Tuesday Reflection – December 24, 2019
It’s Christmas Eve and today many Moravian Churches all over the world will gather for Christmas Eve love feast and candle light service. Others will gather on Christmas Day to adore and welcome the ‘new born king’. Let me use this opportunity then to wish for everyone a Merry Christmas with the prayer that Christ may be born anew in our hearts. Merry Christmas from our home and family to you and yours.
Psalm 24 is a Psalm of David. In this Psalm the king makes reference to a greater king than himself, the King of glory. In verse 7, our watchword for today, we see a prophetic call for the city of Jerusalem to welcome the king of glory, Jesus Christ the Messiah. Lift up your heads, O gates! And be lifted up, O ancient doors! That the King of glory may come in. David’s call is for Israel and Judah to prepare themselves for the coming of the Messiah on that first Advent which we celebrate just before Christmas. The people were to be prepared or they would miss the coming of their Lord. The call of David is for the Jerusalem to welcome their Lord. Jerusalem represented the people of God. It was the central place of the Jewish kingdom. The lifting up of the heads was synonymous to a call to be attentive, to be alert so that they would be part of that great event. In like manner, the lifting up of the ancient doors symbolized the city being opened to receive their King of glory, Jesus. Palm Sunday was the closest they came to this but even then there was great opposition to Jesus. The sad reality is that many did not heed the call of David and so were unprepared for Jesus’ coming. In John 1: 11 the apostle describes it thus, He came to His own, and His own did not receive Him. Look at the events of Jesus’ birth. Joseph and Mary could find no place for Him to be born and eventually ended up in an animal shed. Herod, when he heard the news, plotted to kill Jesus. Jesus began life on earth as a refugee in Egypt, fleeing religious and political persecution.
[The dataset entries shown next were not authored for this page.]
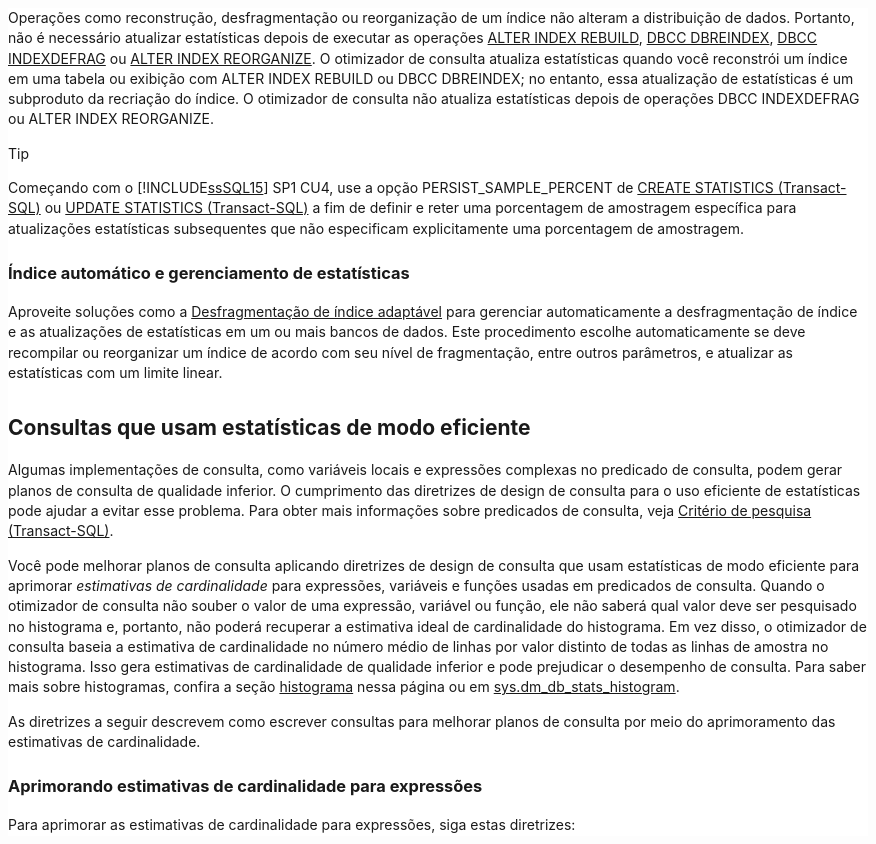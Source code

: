  Operações como reconstrução, desfragmentação ou reorganização de um índice não alteram a distribuição de dados. Portanto, não é necessário atualizar estatísticas depois de executar as operações [ALTER INDEX REBUILD](../../t-sql/statements/alter-index-transact-sql.md#rebuilding-indexes), [DBCC DBREINDEX](../../t-sql/database-console-commands/dbcc-dbreindex-transact-sql.md), [DBCC INDEXDEFRAG](../../t-sql/database-console-commands/dbcc-indexdefrag-transact-sql.md) ou [ALTER INDEX REORGANIZE](../../t-sql/statements/alter-index-transact-sql.md#reorganizing-indexes). O otimizador de consulta atualiza estatísticas quando você reconstrói um índice em uma tabela ou exibição com ALTER INDEX REBUILD ou DBCC DBREINDEX; no entanto, essa atualização de estatísticas é um subproduto da recriação do índice. O otimizador de consulta não atualiza estatísticas depois de operações DBCC INDEXDEFRAG ou ALTER INDEX REORGANIZE. 
 
> [!TIP]
> Começando com o [!INCLUDE[ssSQL15](../../includes/sssql15-md.md)] SP1 CU4, use a opção PERSIST_SAMPLE_PERCENT de [CREATE STATISTICS &#40;Transact-SQL&#41;](../../t-sql/statements/create-statistics-transact-sql.md) ou [UPDATE STATISTICS &#40;Transact-SQL&#41;](../../t-sql/statements/update-statistics-transact-sql.md) a fim de definir e reter uma porcentagem de amostragem específica para atualizações estatísticas subsequentes que não especificam explicitamente uma porcentagem de amostragem.

### <a name="automatic-index-and-statistics-management"></a>Índice automático e gerenciamento de estatísticas

Aproveite soluções como a [Desfragmentação de índice adaptável](https://github.com/Microsoft/tigertoolbox/tree/master/AdaptiveIndexDefrag) para gerenciar automaticamente a desfragmentação de índice e as atualizações de estatísticas em um ou mais bancos de dados. Este procedimento escolhe automaticamente se deve recompilar ou reorganizar um índice de acordo com seu nível de fragmentação, entre outros parâmetros, e atualizar as estatísticas com um limite linear.
  
##  <a name="DesignStatistics"></a> Consultas que usam estatísticas de modo eficiente  
 Algumas implementações de consulta, como variáveis locais e expressões complexas no predicado de consulta, podem gerar planos de consulta de qualidade inferior. O cumprimento das diretrizes de design de consulta para o uso eficiente de estatísticas pode ajudar a evitar esse problema. Para obter mais informações sobre predicados de consulta, veja [Critério de pesquisa &#40;Transact-SQL&#41;](../../t-sql/queries/search-condition-transact-sql.md).  
  
 Você pode melhorar planos de consulta aplicando diretrizes de design de consulta que usam estatísticas de modo eficiente para aprimorar *estimativas de cardinalidade* para expressões, variáveis e funções usadas em predicados de consulta. Quando o otimizador de consulta não souber o valor de uma expressão, variável ou função, ele não saberá qual valor deve ser pesquisado no histograma e, portanto, não poderá recuperar a estimativa ideal de cardinalidade do histograma. Em vez disso, o otimizador de consulta baseia a estimativa de cardinalidade no número médio de linhas por valor distinto de todas as linhas de amostra no histograma. Isso gera estimativas de cardinalidade de qualidade inferior e pode prejudicar o desempenho de consulta. Para saber mais sobre histogramas, confira a seção [histograma](#histogram) nessa página ou em [sys.dm_db_stats_histogram](../../relational-databases/system-dynamic-management-views/sys-dm-db-stats-histogram-transact-sql.md).
  
 As diretrizes a seguir descrevem como escrever consultas para melhorar planos de consulta por meio do aprimoramento das estimativas de cardinalidade.  
  
### <a name="improving-cardinality-estimates-for-expressions"></a>Aprimorando estimativas de cardinalidade para expressões  
Para aprimorar as estimativas de cardinalidade para expressões, siga estas diretrizes:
His life was not easier. His own people in the city in which he grew up tried to kill him. He was often challenged by the religious authorities of the day. Some for whom he had performed miracles did not even say thanks and after three and a half years of dynamic world changing ministry, the Jewish religious and Roman political authorities put him to death through crucifixion. David had called the people to be ready but they refused to listen and for many in Israel the coming of the messiah represented missed opportunities.
As we observe Advent and celebrate the Christmas season, we need to once again hear the echo of David’s words, Lift up your heads, O gates! And be lifted up, O ancient doors! That the King of glory may come in. Advent is a reminder to us that ‘the Lord strong and mighty’, ‘the King of glory’, will return and we need to be ready to receive Him. Jesus himself revealed to John in Rev 22: 12, “Look, I am coming soon! My reward is with me, and I will give to each person according to what they have done.” It behooves us therefore dear friends to be expectant, to lift up our heads, and to be prepared, to open up the doors of our hearts so that the King of Glory may reign supreme as the King of our lives. Expectant preparation means we take nothing for granted. Rather we live in expectation so that we will be prepared to meet our savior. Do not let it be an occasion of missed opportunity for you as well.
As we celebrate Christmas, let us be anchored to the reason for the season, Jesus our Lord. The writer of the epistle to the Hebrews encourages us in chapter 10: 24 – 25 let us consider how we may spur one another on toward love and good deeds, not giving up meeting together, as some are in the habit of doing, but encouraging one another—and all the more as you see the Day approaching. Dear friends, this is preparation time and we cannot afford to relax for our Lord’s return is near. Let us expectantly prepare to meet our Lord.